(RECORDS FOR PROCESSING Opens)

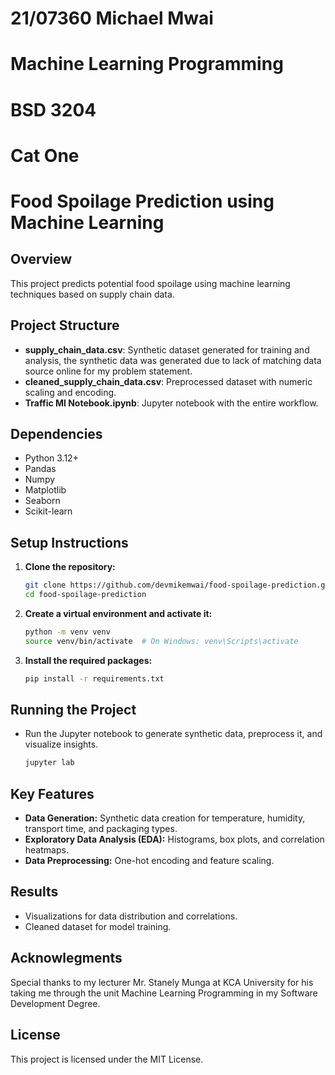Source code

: # 21/07360 Michael Mwai
# Machine Learning Programming
# BSD 3204
# Cat One

# Food Spoilage Prediction using Machine Learning

## Overview
This project predicts potential food spoilage using machine learning techniques based on supply chain data.

## Project Structure
- **supply_chain_data.csv**: Synthetic dataset generated for training and analysis, the synthetic data was generated due to lack of matching data source online for my problem statement.
- **cleaned_supply_chain_data.csv**: Preprocessed dataset with numeric scaling and encoding.
- **Traffic Ml Notebook.ipynb**: Jupyter notebook with the entire workflow.

## Dependencies
- Python 3.12+
- Pandas
- Numpy
- Matplotlib
- Seaborn
- Scikit-learn

## Setup Instructions
1. **Clone the repository:**
    ```bash
    git clone https://github.com/devmikemwai/food-spoilage-prediction.git
    cd food-spoilage-prediction
    ```
2. **Create a virtual environment and activate it:**
    ```bash
    python -m venv venv
    source venv/bin/activate  # On Windows: venv\Scripts\activate
    ```
3. **Install the required packages:**
    ```bash
    pip install -r requirements.txt
    ```

## Running the Project
- Run the Jupyter notebook to generate synthetic data, preprocess it, and visualize insights.
    ```bash
    jupyter lab
    ```

## Key Features
- **Data Generation:** Synthetic data creation for temperature, humidity, transport time, and packaging types.
- **Exploratory Data Analysis (EDA):** Histograms, box plots, and correlation heatmaps.
- **Data Preprocessing:** One-hot encoding and feature scaling.

## Results
- Visualizations for data distribution and correlations.
- Cleaned dataset for model training.

## Acknowlegments
Special thanks to my lecturer Mr. Stanely Munga at KCA University for his taking me through the unit Machine Learning Programming in my Software Development Degree.

## License
This project is licensed under the MIT License.
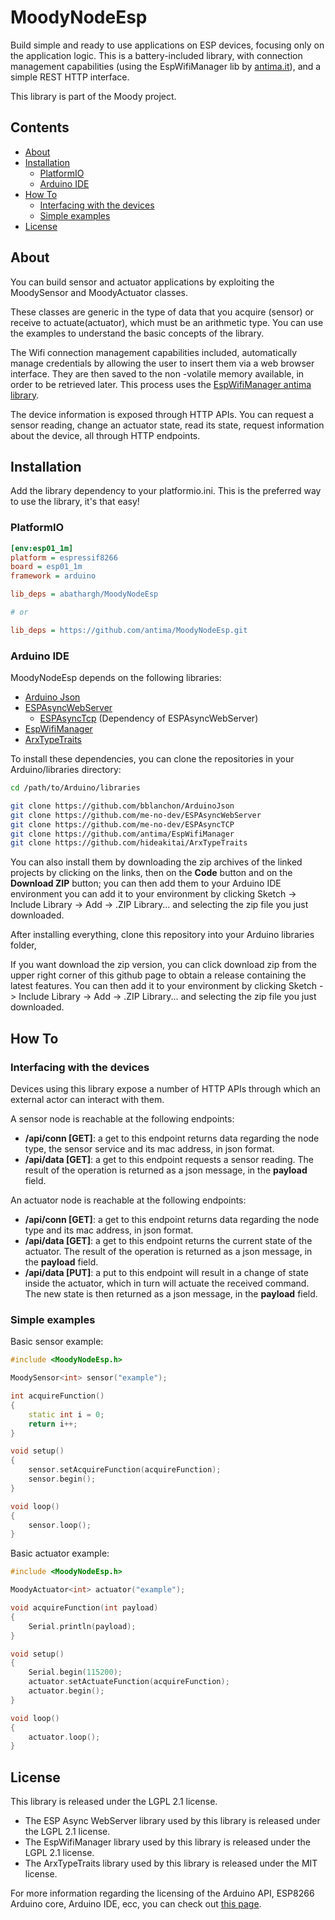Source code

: # MoodyNodeEsp

Build simple and ready to use applications on ESP devices, focusing only on the application logic. This is a battery-included library, with connection management capabilities (using the EspWifiManager lib by [antima.it](https://github.com/antima/EspWifiManager)), and a simple REST HTTP interface.

This library is part of the Moody project.

## Contents
  - [About](#about) 
  - [Installation](#installation)
    - [PlatformIO](#platformio)
    - [Arduino IDE](#arduino-ide)
  - [How To](#how-to)
    - [Interfacing with the devices](#interfacing-with-the-devices)
    - [Simple examples](#simple-examples)
  - [License](#license)


## About

You can build sensor and actuator applications by exploiting the MoodySensor and MoodyActuator classes.

These classes are generic in the type of data that you acquire (sensor) or receive to actuate(actuator), which must be an arithmetic type. You can use the examples to understand the basic concepts of the library.

The Wifi connection management capabilities included, automatically manage credentials by allowing the user to insert them via a web browser interface. They are then saved to the non -volatile memory available, in order to be retrieved later. This process uses the [EspWifiManager antima library](https://github.com/antima/EspWifiManager#about).

The device information is exposed through HTTP APIs. You can request a sensor reading, change an actuator state, read its state, request information about the device, all through HTTP endpoints. 

## Installation

Add the library dependency to your platformio.ini. This is the preferred way to use the library, it's that easy!

### PlatformIO

```ini
[env:esp01_1m]
platform = espressif8266
board = esp01_1m
framework = arduino

lib_deps = abathargh/MoodyNodeEsp

# or

lib_deps = https://github.com/antima/MoodyNodeEsp.git
```

### Arduino IDE

MoodyNodeEsp depends on the following libraries:

- [Arduino Json](https://github.com/bblanchon/ArduinoJson)
- [ESPAsyncWebServer](https://github.com/me-no-dev/ESPAsyncWebServer)
  - [ESPAsyncTcp](https://github.com/me-no-dev/ESPAsyncTCP) (Dependency of ESPAsyncWebServer)
- [EspWifiManager](https://github.com/antima/EspWifiManager)
- [ArxTypeTraits](https://github.com/hideakitai/ArxTypeTraits)

To install these dependencies, you can clone the repositories in your Arduino/libraries directory:

```bash
cd /path/to/Arduino/libraries

git clone https://github.com/bblanchon/ArduinoJson
git clone https://github.com/me-no-dev/ESPAsyncWebServer
git clone https://github.com/me-no-dev/ESPAsyncTCP
git clone https://github.com/antima/EspWifiManager
git clone https://github.com/hideakitai/ArxTypeTraits
```


You can also install them by downloading the zip archives of the linked projects by clicking on the links, then on the **Code** button and on the **Download ZIP** button; you can then add them to your Arduino IDE environment you can add it to your environment by clicking Sketch -> Include Library -> Add -> .ZIP Library... and selecting the zip file you just downloaded.

After installing everything, clone this repository into your Arduino libraries folder, 

If you want download the zip version, you can click download zip from the upper right corner of this github page to obtain a release containing the latest features. You can then add it to your environment by clicking Sketch -> Include Library -> Add -> .ZIP Library... and selecting the zip file you just downloaded.

## How To

### Interfacing with the devices

Devices using this library expose a number of HTTP APIs through which an external actor can interact with them.

A sensor node is reachable at the following endpoints:

- **/api/conn [GET]**: a get to this endpoint returns data regarding the node type, the sensor service and its mac address, in json format.
- **/api/data [GET]**: a get to this endpoint requests a sensor reading. The result of the operation is returned as a json message, in the **payload** field.

An actuator node is reachable at the following endpoints:

- **/api/conn [GET]**: a get to this endpoint returns data regarding the node type and its mac address, in json format.
- **/api/data [GET]**: a get to this endpoint returns the current state of the actuator. The result of the operation is returned as a json message, in the **payload** field.
- **/api/data [PUT]**: a put to this endpoint will result in a change of state inside the actuator, which in turn will actuate the received command. The new state is then returned as a json message, in the **payload** field.

### Simple examples

Basic sensor example:

```c++
#include <MoodyNodeEsp.h>

MoodySensor<int> sensor("example");

int acquireFunction()
{
    static int i = 0;
    return i++;
}

void setup()
{
    sensor.setAcquireFunction(acquireFunction);
    sensor.begin();
}

void loop()
{
    sensor.loop();
}
```

Basic actuator example:
```c++
#include <MoodyNodeEsp.h>

MoodyActuator<int> actuator("example");

void acquireFunction(int payload)
{
    Serial.println(payload);
}

void setup()
{
    Serial.begin(115200);
    actuator.setActuateFunction(acquireFunction);
    actuator.begin();
}

void loop()
{
    actuator.loop();
}
```

## License

This library is released under the LGPL 2.1 license. 

- The ESP Async WebServer library used by this library is released under the LGPL 2.1 license.
- The EspWifiManager library used by this library is released under the LGPL 2.1 license.
- The ArxTypeTraits library used by this library is released under the MIT license.

For more information regarding the licensing of the Arduino API, ESP8266 Arduino core, Arduino IDE, ecc, you can check out [this page](https://github.com/esp8266/Arduino#license-and-credits).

(RECORDS FOR PROCESSING Closes)

— TASK PROMPT —
Copy the whole listing above word for word but do not carry over the pictures.

— SOLVED PROBLEM —
Source code

: # 21/07360 Michael Mwai
# Machine Learning Programming
# BSD 3204
# Cat One

# Food Spoilage Prediction using Machine Learning

## Overview
This project predicts potential food spoilage using machine learning techniques based on supply chain data.

## Project Structure
- **supply_chain_data.csv**: Synthetic dataset generated for training and analysis, the synthetic data was generated due to lack of matching data source online for my problem statement.
- **cleaned_supply_chain_data.csv**: Preprocessed dataset with numeric scaling and encoding.
- **Traffic Ml Notebook.ipynb**: Jupyter notebook with the entire workflow.

## Dependencies
- Python 3.12+
- Pandas
- Numpy
- Matplotlib
- Seaborn
- Scikit-learn

## Setup Instructions
1. **Clone the repository:**
    ```bash
    git clone https://github.com/devmikemwai/food-spoilage-prediction.git
    cd food-spoilage-prediction
    ```
2. **Create a virtual environment and activate it:**
    ```bash
    python -m venv venv
    source venv/bin/activate  # On Windows: venv\Scripts\activate
    ```
3. **Install the required packages:**
    ```bash
    pip install -r requirements.txt
    ```

## Running the Project
- Run the Jupyter notebook to generate synthetic data, preprocess it, and visualize insights.
    ```bash
    jupyter lab
    ```

## Key Features
- **Data Generation:** Synthetic data creation for temperature, humidity, transport time, and packaging types.
- **Exploratory Data Analysis (EDA):** Histograms, box plots, and correlation heatmaps.
- **Data Preprocessing:** One-hot encoding and feature scaling.

## Results
- Visualizations for data distribution and correlations.
- Cleaned dataset for model training.

## Acknowlegments
Special thanks to my lecturer Mr. Stanely Munga at KCA University for his taking me through the unit Machine Learning Programming in my Software Development Degree.

## License
This project is licensed under the MIT License.
Source code

: # MoodyNodeEsp

Build simple and ready to use applications on ESP devices, focusing only on the application logic. This is a battery-included library, with connection management capabilities (using the EspWifiManager lib by [antima.it](https://github.com/antima/EspWifiManager)), and a simple REST HTTP interface.

This library is part of the Moody project.

## Contents
  - [About](#about) 
  - [Installation](#installation)
    - [PlatformIO](#platformio)
    - [Arduino IDE](#arduino-ide)
  - [How To](#how-to)
    - [Interfacing with the devices](#interfacing-with-the-devices)
    - [Simple examples](#simple-examples)
  - [License](#license)


## About

You can build sensor and actuator applications by exploiting the MoodySensor and MoodyActuator classes.

These classes are generic in the type of data that you acquire (sensor) or receive to actuate(actuator), which must be an arithmetic type. You can use the examples to understand the basic concepts of the library.

The Wifi connection management capabilities included, automatically manage credentials by allowing the user to insert them via a web browser interface. They are then saved to the non -volatile memory available, in order to be retrieved later. This process uses the [EspWifiManager antima library](https://github.com/antima/EspWifiManager#about).

The device information is exposed through HTTP APIs. You can request a sensor reading, change an actuator state, read its state, request information about the device, all through HTTP endpoints. 

## Installation

Add the library dependency to your platformio.ini. This is the preferred way to use the library, it's that easy!

### PlatformIO

```ini
[env:esp01_1m]
platform = espressif8266
board = esp01_1m
framework = arduino

lib_deps = abathargh/MoodyNodeEsp

# or

lib_deps = https://github.com/antima/MoodyNodeEsp.git
```

### Arduino IDE

MoodyNodeEsp depends on the following libraries:

- [Arduino Json](https://github.com/bblanchon/ArduinoJson)
- [ESPAsyncWebServer](https://github.com/me-no-dev/ESPAsyncWebServer)
  - [ESPAsyncTcp](https://github.com/me-no-dev/ESPAsyncTCP) (Dependency of ESPAsyncWebServer)
- [EspWifiManager](https://github.com/antima/EspWifiManager)
- [ArxTypeTraits](https://github.com/hideakitai/ArxTypeTraits)

To install these dependencies, you can clone the repositories in your Arduino/libraries directory:

```bash
cd /path/to/Arduino/libraries

git clone https://github.com/bblanchon/ArduinoJson
git clone https://github.com/me-no-dev/ESPAsyncWebServer
git clone https://github.com/me-no-dev/ESPAsyncTCP
git clone https://github.com/antima/EspWifiManager
git clone https://github.com/hideakitai/ArxTypeTraits
```


You can also install them by downloading the zip archives of the linked projects by clicking on the links, then on the **Code** button and on the **Download ZIP** button; you can then add them to your Arduino IDE environment you can add it to your environment by clicking Sketch -> Include Library -> Add -> .ZIP Library... and selecting the zip file you just downloaded.

After installing everything, clone this repository into your Arduino libraries folder, 

If you want download the zip version, you can click download zip from the upper right corner of this github page to obtain a release containing the latest features. You can then add it to your environment by clicking Sketch -> Include Library -> Add -> .ZIP Library... and selecting the zip file you just downloaded.

## How To

### Interfacing with the devices

Devices using this library expose a number of HTTP APIs through which an external actor can interact with them.

A sensor node is reachable at the following endpoints:

- **/api/conn [GET]**: a get to this endpoint returns data regarding the node type, the sensor service and its mac address, in json format.
- **/api/data [GET]**: a get to this endpoint requests a sensor reading. The result of the operation is returned as a json message, in the **payload** field.

An actuator node is reachable at the following endpoints:

- **/api/conn [GET]**: a get to this endpoint returns data regarding the node type and its mac address, in json format.
- **/api/data [GET]**: a get to this endpoint returns the current state of the actuator. The result of the operation is returned as a json message, in the **payload** field.
- **/api/data [PUT]**: a put to this endpoint will result in a change of state inside the actuator, which in turn will actuate the received command. The new state is then returned as a json message, in the **payload** field.

### Simple examples

Basic sensor example:

```c++
#include <MoodyNodeEsp.h>

MoodySensor<int> sensor("example");

int acquireFunction()
{
    static int i = 0;
    return i++;
}

void setup()
{
    sensor.setAcquireFunction(acquireFunction);
    sensor.begin();
}

void loop()
{
    sensor.loop();
}
```

Basic actuator example:
```c++
#include <MoodyNodeEsp.h>

MoodyActuator<int> actuator("example");

void acquireFunction(int payload)
{
    Serial.println(payload);
}

void setup()
{
    Serial.begin(115200);
    actuator.setActuateFunction(acquireFunction);
    actuator.begin();
}

void loop()
{
    actuator.loop();
}
```

## License

This library is released under the LGPL 2.1 license. 

- The ESP Async WebServer library used by this library is released under the LGPL 2.1 license.
- The EspWifiManager library used by this library is released under the LGPL 2.1 license.
- The ArxTypeTraits library used by this library is released under the MIT license.

For more information regarding the licensing of the Arduino API, ESP8266 Arduino core, Arduino IDE, ecc, you can check out [this page](https://github.com/esp8266/Arduino#license-and-credits).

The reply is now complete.